Om te meten hoe schoon Nederland is voert Rijkswaterstaat sinds 2008 in opdracht van het ministerie van Infrastructuur en Waterstaat de landelijke monitor zwerfafval uit. Hierbij meet Rijkswaterstaat op ongeveer 1.400 locaties verspreid door het land hoe schoon het is en wat de samenstelling van het zwerfafval is. Daarnaast wordt met een digitale enquête onder 1000 respondenten gemeten hoe schoon Nederland wordt beleefd.
Structurele aanpak
Het CROW en de Stichting Nederland Schoon hebben een gezamenlijke publicatie opgesteld: "Afrekenen met zwerfafval". Daarin zijn drie handzame instrumenten voor de aanpak van het zwerfafvalprobleem gebundeld. De publicatie is bedoeld om zowel beleidsmakers als uitvoerders bij dienstkringen te ondersteunen bij de bestrijding van zwerfafval.
Normering
Om zwerfafval goed te kunnen aanpakken en om te beoordelen of en welke vorderingen worden gemaakt, is het nodig de mate van vervuiling volgens objectieve en eenduidige normen vast te leggen. De publicatie "Afrekenen met zwerfafval" bevat met dit doel een normeringsysteem, dat ook goed bruikbaar is voor Rijkswegen en verzorgingsplaatsen.
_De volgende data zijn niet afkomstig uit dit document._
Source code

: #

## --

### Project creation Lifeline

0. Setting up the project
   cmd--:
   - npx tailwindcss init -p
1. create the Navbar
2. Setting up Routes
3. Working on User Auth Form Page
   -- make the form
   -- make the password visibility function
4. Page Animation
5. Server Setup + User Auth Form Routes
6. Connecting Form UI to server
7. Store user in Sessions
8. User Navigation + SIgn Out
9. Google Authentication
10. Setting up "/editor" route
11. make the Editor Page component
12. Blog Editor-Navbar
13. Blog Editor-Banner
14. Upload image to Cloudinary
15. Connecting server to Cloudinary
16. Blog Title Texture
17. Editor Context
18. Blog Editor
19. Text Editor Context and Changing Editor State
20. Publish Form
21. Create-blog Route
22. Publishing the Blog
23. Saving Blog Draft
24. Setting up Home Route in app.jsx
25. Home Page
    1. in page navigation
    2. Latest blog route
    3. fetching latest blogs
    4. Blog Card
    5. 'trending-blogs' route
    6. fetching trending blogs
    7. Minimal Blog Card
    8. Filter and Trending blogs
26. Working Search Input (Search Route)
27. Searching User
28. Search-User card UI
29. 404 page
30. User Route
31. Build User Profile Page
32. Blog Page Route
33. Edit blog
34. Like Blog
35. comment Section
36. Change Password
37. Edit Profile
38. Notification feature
Het normeringsysteem voor zwerfafval is gebaseerd op fotomateriaal van zwerfafvalsituaties in Nederland en kent vijf schoonheidsgraden, oplopend van zeer schoon (A+) tot zeer vuil (D). Deze graden gelden voor zowel grof zwerfafval (> 10 cm) als fijn zwerfafval (< 10 cm). De beelden zijn onderbouwd met tellingen van het aantal stuks zwerfafval.
Deze combinatie maakt dat de schoonheidsgraden breed toepasbaar en controleerbaar zijn. De medewerkers op straat kunnen aan de hand van de foto’s eenvoudig zien of het nodig is om een straat schoon te maken. De frequentie van de reiniging en de inzet van mensen worden afgestemd op de gewenste schoonheidsgraad en de vervuilingsnelheid van het betreffende verzorgingsgebied of wegvak.
Verzorgingsplaatsenafval
Preventie van verzorgingsplaatsenafval kan op diverse manieren worden bewerkstelligd:
- Intensieve voorlichting (ook op de verzorgingsplaatsen zelf, door middel van aanplakborden) met als doel een mentaliteitsverbetering te bewerkstelligen.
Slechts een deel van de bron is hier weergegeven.